Relation between curvature of curve and dual curve?

Question

For a plane algebraic curve, does there exist a relationship between the curvature of the curve and the curvature of its dual curve?

Answer 1

There seems to be an inverse one.

Let's look at the conics in ${\Bbb A}^2\subset {\Bbb P}^2$.

Let ${\bf x}=\begin{pmatrix}x\\y\\z\end{pmatrix}$, ${\bf x}^TA{\bf x}=0$ has dual ${\bf x}^TA^{-1}{\bf x}=0$, where $A$ is non-degenerate symmetric.

So $(\frac{x}{a})^2\pm(\frac{y}{b})^2-z^2=0$ where $z=1$ has curvature between $a$ and $b$. The dual is $(\frac{x}{\frac{1}{a}})^2\pm(\frac{y}{\frac{1}{b}})^2-z^2$, which has curvature betweeen $\frac{1}{b}$ and $\frac{1}{a}$.

To track points we use a parametric representation: $x=x(t), y=y(t)$ dual to $p=p(t), q=q(t)$, where $p(t)x+q(t)y+1=0$ and $p(t)=\frac{-y'(t)}{x'(t)y(t)-x(t)y'(t)}, q(t)=\frac{x'(t)}{x'(t)y(t)-x(t)y'(t)}$.

Let's check $x(t)=a\frac{1-t^2}{1+t^2},y(t)=b\frac{2t}{1+t^2}$, and lo $p(t)=\frac{1-t^2}{a(1+t^2)}, q(t)=\frac{2t}{b(1+t^2)}$.

Looks promising.

The conics are the only smooth with smooth duals.

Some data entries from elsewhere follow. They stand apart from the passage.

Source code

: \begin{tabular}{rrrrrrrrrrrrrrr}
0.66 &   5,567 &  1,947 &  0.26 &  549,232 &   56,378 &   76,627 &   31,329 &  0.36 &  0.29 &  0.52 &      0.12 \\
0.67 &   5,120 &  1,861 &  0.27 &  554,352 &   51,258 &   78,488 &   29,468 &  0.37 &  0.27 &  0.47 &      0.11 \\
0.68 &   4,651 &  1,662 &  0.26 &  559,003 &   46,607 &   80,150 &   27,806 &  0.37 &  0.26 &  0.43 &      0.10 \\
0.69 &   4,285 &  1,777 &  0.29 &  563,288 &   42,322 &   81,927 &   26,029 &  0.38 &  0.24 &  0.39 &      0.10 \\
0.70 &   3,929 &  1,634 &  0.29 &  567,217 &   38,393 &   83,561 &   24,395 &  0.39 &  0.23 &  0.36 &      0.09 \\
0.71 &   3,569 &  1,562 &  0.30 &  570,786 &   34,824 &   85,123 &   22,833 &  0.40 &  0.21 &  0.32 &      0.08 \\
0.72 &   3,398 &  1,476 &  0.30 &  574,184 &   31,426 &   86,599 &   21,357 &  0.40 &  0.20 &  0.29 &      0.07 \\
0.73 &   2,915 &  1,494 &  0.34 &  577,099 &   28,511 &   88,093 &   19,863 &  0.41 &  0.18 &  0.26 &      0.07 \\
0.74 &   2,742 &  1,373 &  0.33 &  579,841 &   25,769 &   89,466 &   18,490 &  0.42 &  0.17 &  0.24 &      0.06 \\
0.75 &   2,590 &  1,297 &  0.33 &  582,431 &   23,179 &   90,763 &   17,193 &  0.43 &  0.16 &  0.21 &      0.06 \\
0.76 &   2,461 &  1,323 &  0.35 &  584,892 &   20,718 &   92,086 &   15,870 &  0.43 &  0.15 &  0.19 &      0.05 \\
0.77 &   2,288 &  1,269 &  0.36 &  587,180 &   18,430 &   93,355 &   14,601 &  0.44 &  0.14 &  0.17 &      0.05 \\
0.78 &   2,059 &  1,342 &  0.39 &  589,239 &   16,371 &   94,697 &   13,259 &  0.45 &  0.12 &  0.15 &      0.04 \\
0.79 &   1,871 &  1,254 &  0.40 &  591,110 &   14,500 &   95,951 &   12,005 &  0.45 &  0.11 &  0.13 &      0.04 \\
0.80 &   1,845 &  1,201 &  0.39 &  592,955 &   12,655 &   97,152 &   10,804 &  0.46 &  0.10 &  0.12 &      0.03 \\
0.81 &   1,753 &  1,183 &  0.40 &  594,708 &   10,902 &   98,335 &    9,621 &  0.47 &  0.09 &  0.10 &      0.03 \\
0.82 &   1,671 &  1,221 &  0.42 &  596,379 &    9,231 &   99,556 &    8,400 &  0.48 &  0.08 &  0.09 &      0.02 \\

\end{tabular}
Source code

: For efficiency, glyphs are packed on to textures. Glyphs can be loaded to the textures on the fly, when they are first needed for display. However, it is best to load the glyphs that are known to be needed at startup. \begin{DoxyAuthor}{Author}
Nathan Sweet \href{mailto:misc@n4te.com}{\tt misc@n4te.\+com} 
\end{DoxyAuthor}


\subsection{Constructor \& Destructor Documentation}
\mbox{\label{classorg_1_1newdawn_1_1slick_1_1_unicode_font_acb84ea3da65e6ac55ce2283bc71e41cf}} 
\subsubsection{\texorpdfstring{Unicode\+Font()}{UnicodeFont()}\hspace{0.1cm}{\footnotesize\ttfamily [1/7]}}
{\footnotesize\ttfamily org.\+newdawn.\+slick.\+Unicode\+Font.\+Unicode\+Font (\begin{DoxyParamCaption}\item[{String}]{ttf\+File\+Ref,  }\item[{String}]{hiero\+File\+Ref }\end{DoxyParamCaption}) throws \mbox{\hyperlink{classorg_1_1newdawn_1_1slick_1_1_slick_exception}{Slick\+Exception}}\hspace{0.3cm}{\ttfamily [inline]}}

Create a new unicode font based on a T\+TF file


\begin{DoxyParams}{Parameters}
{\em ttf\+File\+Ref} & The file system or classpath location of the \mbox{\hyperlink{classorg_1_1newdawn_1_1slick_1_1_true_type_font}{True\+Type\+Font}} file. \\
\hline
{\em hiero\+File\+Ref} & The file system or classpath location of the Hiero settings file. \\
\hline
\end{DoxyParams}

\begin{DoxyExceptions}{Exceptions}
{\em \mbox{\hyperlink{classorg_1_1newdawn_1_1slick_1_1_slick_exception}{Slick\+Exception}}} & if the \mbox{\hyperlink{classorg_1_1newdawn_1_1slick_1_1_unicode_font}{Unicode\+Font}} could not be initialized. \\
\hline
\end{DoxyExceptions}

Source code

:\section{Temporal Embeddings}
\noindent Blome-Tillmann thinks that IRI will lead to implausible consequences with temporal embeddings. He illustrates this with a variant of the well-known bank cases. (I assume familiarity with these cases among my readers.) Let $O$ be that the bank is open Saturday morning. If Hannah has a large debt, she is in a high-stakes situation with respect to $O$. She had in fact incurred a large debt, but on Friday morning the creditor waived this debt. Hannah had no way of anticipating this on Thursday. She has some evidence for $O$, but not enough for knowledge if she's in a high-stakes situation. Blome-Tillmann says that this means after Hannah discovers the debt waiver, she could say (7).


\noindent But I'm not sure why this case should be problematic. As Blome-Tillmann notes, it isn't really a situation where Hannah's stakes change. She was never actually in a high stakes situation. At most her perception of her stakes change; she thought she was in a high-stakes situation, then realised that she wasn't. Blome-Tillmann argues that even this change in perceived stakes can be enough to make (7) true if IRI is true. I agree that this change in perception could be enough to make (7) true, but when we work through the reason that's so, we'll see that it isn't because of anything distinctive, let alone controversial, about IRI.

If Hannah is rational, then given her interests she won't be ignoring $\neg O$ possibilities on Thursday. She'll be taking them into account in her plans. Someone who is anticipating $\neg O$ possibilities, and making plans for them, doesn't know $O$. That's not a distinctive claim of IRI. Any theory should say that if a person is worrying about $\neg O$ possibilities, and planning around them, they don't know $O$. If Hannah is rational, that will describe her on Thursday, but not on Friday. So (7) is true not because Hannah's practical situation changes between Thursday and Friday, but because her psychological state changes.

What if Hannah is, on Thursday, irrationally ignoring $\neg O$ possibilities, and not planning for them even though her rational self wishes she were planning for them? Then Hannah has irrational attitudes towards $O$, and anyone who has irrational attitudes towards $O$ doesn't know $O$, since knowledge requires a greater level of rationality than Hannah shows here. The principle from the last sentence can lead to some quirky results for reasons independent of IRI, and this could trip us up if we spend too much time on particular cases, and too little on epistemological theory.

Let's try the cusp $x(t)=t^2,y(t)=t^3$. The formulas give $p(t)=\frac{3}{t^2},q(t)=-\frac{2}{t^3}$

Small values of $t$ are near the origin for the curve, but far away from the origin for the dual, indicating that we really should be working in ${\Bbb P}^2$, where at infinity there is a flex: $x^2z-y^3$ dehomogenised at $x$ is $z-y^3$, a flex.

We're led to thinking a flex has infinite curvature, a cusp $0$.

In addition for bitangent/node duality you'll have to ignore the other branch.

The singularities will only get worse.